Julia is a new character on the children's show Photo: Sesame Street

Julia is a new character on the children’s show
Photo: Sesame Street

So the Sesame Street #SeeTheAmazing autism program was launched and shared and talked about like mad and of course, torn to shreds and judged and attacked.

Why? Well, I could go into the details but honestly, the details don’t really matter. This has happened with every program and story ever created and will continue to happen.

No one autism story takes every single perspective into account. They just can’t. Many of the perspectives conflict, making it very difficult to include together and there are just so many that it’s nearly impossible to remember to include them all.

Personally, I’m attacked every single time I talk about how great a person with autism can be, because I’m not talking about how disabling autism can be. Then I write about how disabling autism can be and I’m attacked because I’m not making autism sound like the best gift ever.

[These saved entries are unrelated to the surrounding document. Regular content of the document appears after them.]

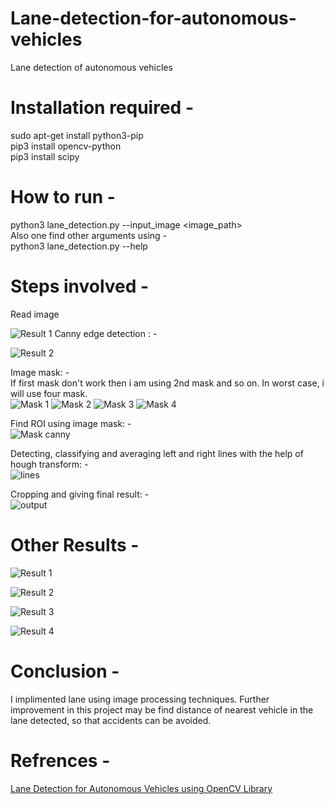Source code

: # Lane-detection-for-autonomous-vehicles
Lane detection of autonomous vehicles

# Installation required -
sudo apt-get install python3-pip<br/>
pip3 install opencv-python<br/>
pip3 install scipy

# How to run -
python3 lane_detection.py --input_image <image_path><br/>
Also one find other arguments using -<br>
python3 lane_detection.py --help

# Steps involved -
Read image

![Result 1](/images/lane.jpg)
Canny edge detection : -

![Result 2](/images/canny.jpg)

Image mask: -<br/>
If first mask don't work then i am using 2nd mask and so on. In worst case, i will use four mask.<br/>
![Mask 1](/images/mask1.jpg)
![Mask 2](/images/mask2.jpg)
![Mask 3](/images/mask3.jpg)
![Mask 4](/images/mask4.jpg)

Find ROI using image mask: -<br/>
![Mask canny](/images/Masked_canny.jpg)

Detecting, classifying and averaging left and right lines with the help of hough transform: -<br/>
![lines](/images/lines.jpg)

Cropping and giving final result: -<br/>
![output](/images/output.jpg)

# Other Results -

![Result 1](/images/output4.jpg)

![Result 2](/images/output2.jpg)

![Result 3](/images/output3.jpg)

![Result 4](/images/output1.jpg)


# Conclusion -
I implimented lane using image processing techniques. Further improvement in this project may be find distance of nearest vehicle in the lane detected, so that accidents can be avoided.

# Refrences -
[Lane Detection for Autonomous Vehicles using OpenCV Library](https://www.irjet.net/archives/V6/i1/IRJET-V6I1245.pdf)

This happens every single time.

Cure vs acceptance
Parent vs autistic
Person first vs Identity first
Children vs adults
Independent vs dependent
Verbal vs non-verbal
Boys vs girls
Toxins vs genetics

It really doesn’t matter to whom you are talking or whom you’re talking about or what position you take or how much good you do. None of that matters.

You will be hated for it.

Sesame Street’s program isn’t perfect because I didn’t create it. Even if I did, it would only be perfect for me. Not for everyone else. Lots of people would hate it.

That’s the whole point.

This is why we don’t only have one company doing one program or one person telling one story.

Parents will reach other parents. Autistics will reach other autistics. Somewhere in the middle of it all, we’ll all reach each other. But not everyone will like it.

There’s 2 things we should work on in this regard:

1. Don’t attack each other. Constructive criticism is educational. Hateful attacks create closed minds. Show people how your story is different. I’m sure they’d even appreciate that. Just don’t attack them because their story doesn’t align with yours.

2. Don’t take the criticism personally. Some people are not going to like what you say because it’s not what they wanted you to say. So long as you have something to say, there will always be people who will want you to say what they want said. It’s personal for them, it’s not personal against you. They’re allowed to wish you said what they wanted to hear.

If you are doing good work and making a positive impact and changing lives, keep going. Let other people worry about their own programs and their own stories.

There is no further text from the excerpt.